Required work: For each line below that contains the string "fullname", copy that line.

[Items listed in a dataset]
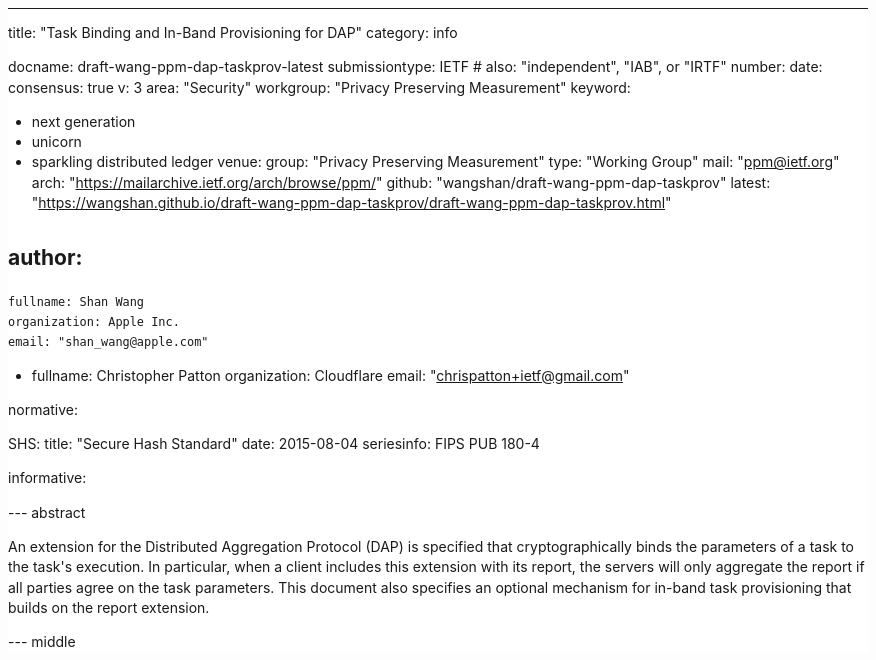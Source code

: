 ---
title: "Task Binding and In-Band Provisioning for DAP"
category: info

docname: draft-wang-ppm-dap-taskprov-latest
submissiontype: IETF  # also: "independent", "IAB", or "IRTF"
number:
date:
consensus: true
v: 3
area: "Security"
workgroup: "Privacy Preserving Measurement"
keyword:
 - next generation
 - unicorn
 - sparkling distributed ledger
venue:
  group: "Privacy Preserving Measurement"
  type: "Working Group"
  mail: "ppm@ietf.org"
  arch: "https://mailarchive.ietf.org/arch/browse/ppm/"
  github: "wangshan/draft-wang-ppm-dap-taskprov"
  latest: "https://wangshan.github.io/draft-wang-ppm-dap-taskprov/draft-wang-ppm-dap-taskprov.html"

author:
 -
    fullname: Shan Wang
    organization: Apple Inc.
    email: "shan_wang@apple.com"

 -
    fullname: Christopher Patton
    organization: Cloudflare
    email: "chrispatton+ietf@gmail.com"

normative:

  SHS:
     title: "Secure Hash Standard"
     date: 2015-08-04
     seriesinfo: FIPS PUB 180-4

informative:


--- abstract

An extension for the Distributed Aggregation Protocol (DAP) is specified that
cryptographically binds the parameters of a task to the task's execution. In
particular, when a client includes this extension with its report, the servers
will only aggregate the report if all parties agree on the task parameters.
This document also specifies an optional mechanism for in-band task
provisioning that builds on the report extension.


--- middle
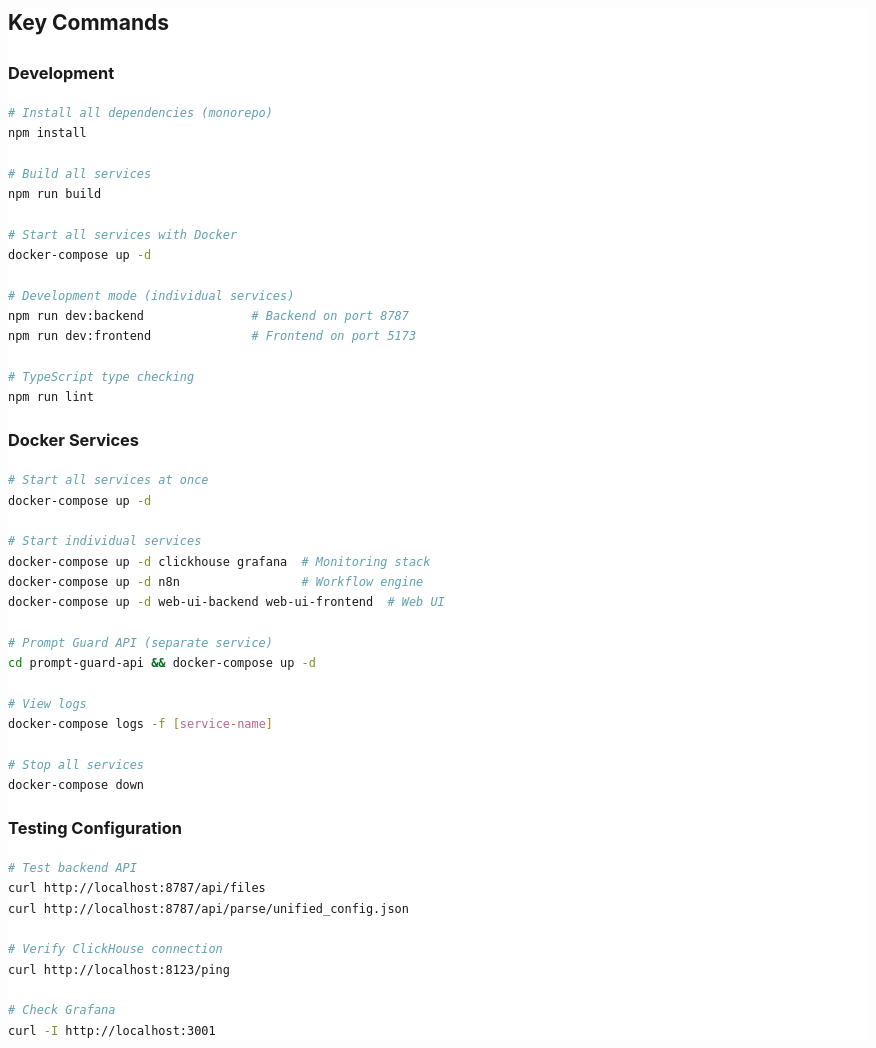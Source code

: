 ## Key Commands

### Development

```bash
# Install all dependencies (monorepo)
npm install

# Build all services
npm run build

# Start all services with Docker
docker-compose up -d

# Development mode (individual services)
npm run dev:backend               # Backend on port 8787
npm run dev:frontend              # Frontend on port 5173

# TypeScript type checking
npm run lint
```

### Docker Services

```bash
# Start all services at once
docker-compose up -d

# Start individual services
docker-compose up -d clickhouse grafana  # Monitoring stack
docker-compose up -d n8n                 # Workflow engine
docker-compose up -d web-ui-backend web-ui-frontend  # Web UI

# Prompt Guard API (separate service)
cd prompt-guard-api && docker-compose up -d

# View logs
docker-compose logs -f [service-name]

# Stop all services
docker-compose down
```

### Testing Configuration

```bash
# Test backend API
curl http://localhost:8787/api/files
curl http://localhost:8787/api/parse/unified_config.json

# Verify ClickHouse connection
curl http://localhost:8123/ping

# Check Grafana
curl -I http://localhost:3001
```
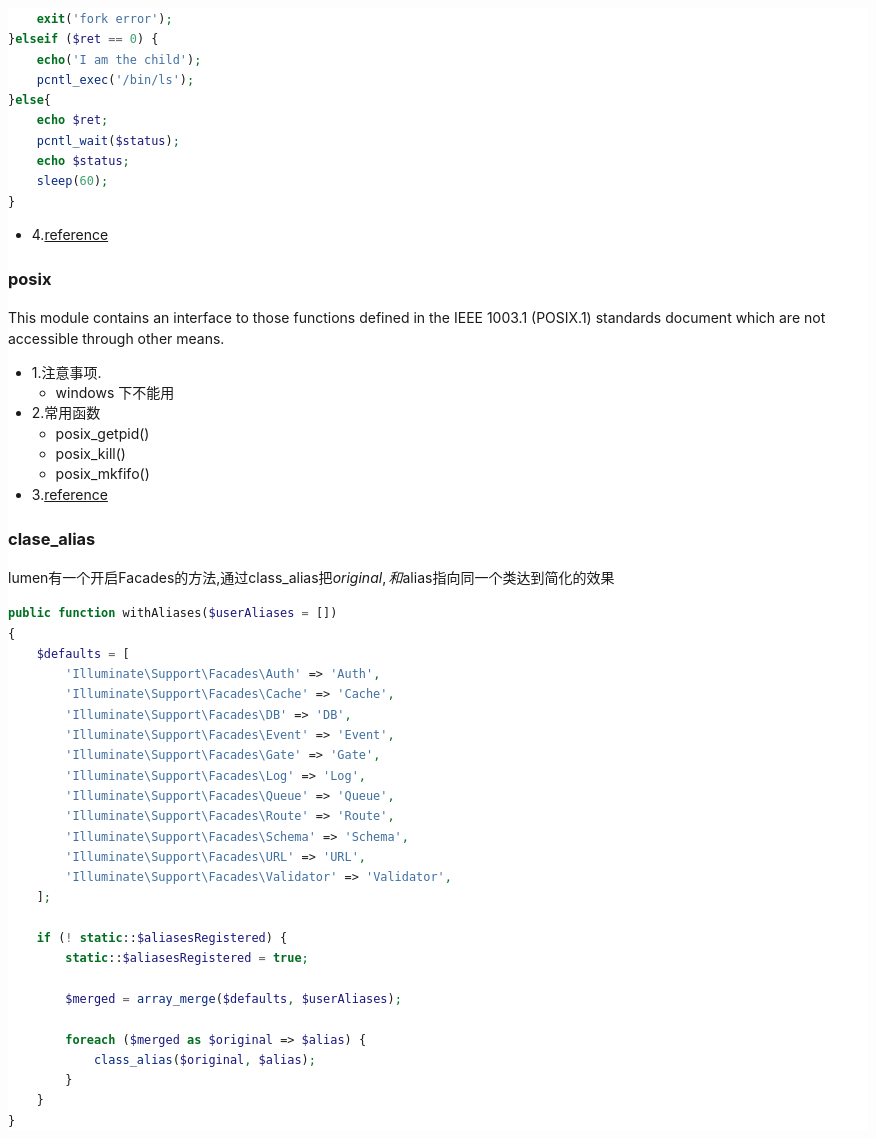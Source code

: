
 ```php
    exit('fork error');
}elseif ($ret == 0) {
    echo('I am the child');
    pcntl_exec('/bin/ls');
}else{
    echo $ret;
    pcntl_wait($status);
    echo $status;
    sleep(60);
}
```
 * 4.[reference](http://php.net/manual/zh/ref.pcntl.php/)


### posix
 This module contains an interface to those functions defined in the IEEE 1003.1 (POSIX.1) standards document which are not accessible through other means.
  * 1.注意事项. 
    * windows 下不能用
  * 2.常用函数
    * posix_getpid()
    * posix_kill()
    * posix_mkfifo()
  * 3.[reference](http://php.net/manual/zh/book.posix.php/)

### clase_alias

lumen有一个开启Facades的方法,通过class_alias把$original,和$alias指向同一个类达到简化的效果


```php
public function withAliases($userAliases = [])
{
    $defaults = [
        'Illuminate\Support\Facades\Auth' => 'Auth',
        'Illuminate\Support\Facades\Cache' => 'Cache',
        'Illuminate\Support\Facades\DB' => 'DB',
        'Illuminate\Support\Facades\Event' => 'Event',
        'Illuminate\Support\Facades\Gate' => 'Gate',
        'Illuminate\Support\Facades\Log' => 'Log',
        'Illuminate\Support\Facades\Queue' => 'Queue',
        'Illuminate\Support\Facades\Route' => 'Route',
        'Illuminate\Support\Facades\Schema' => 'Schema',
        'Illuminate\Support\Facades\URL' => 'URL',
        'Illuminate\Support\Facades\Validator' => 'Validator',
    ];

    if (! static::$aliasesRegistered) {
        static::$aliasesRegistered = true;

        $merged = array_merge($defaults, $userAliases);

        foreach ($merged as $original => $alias) {
            class_alias($original, $alias);
        }
    }
}
```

Result for this task:
    fullname: Shan Wang
    fullname: Christopher Patton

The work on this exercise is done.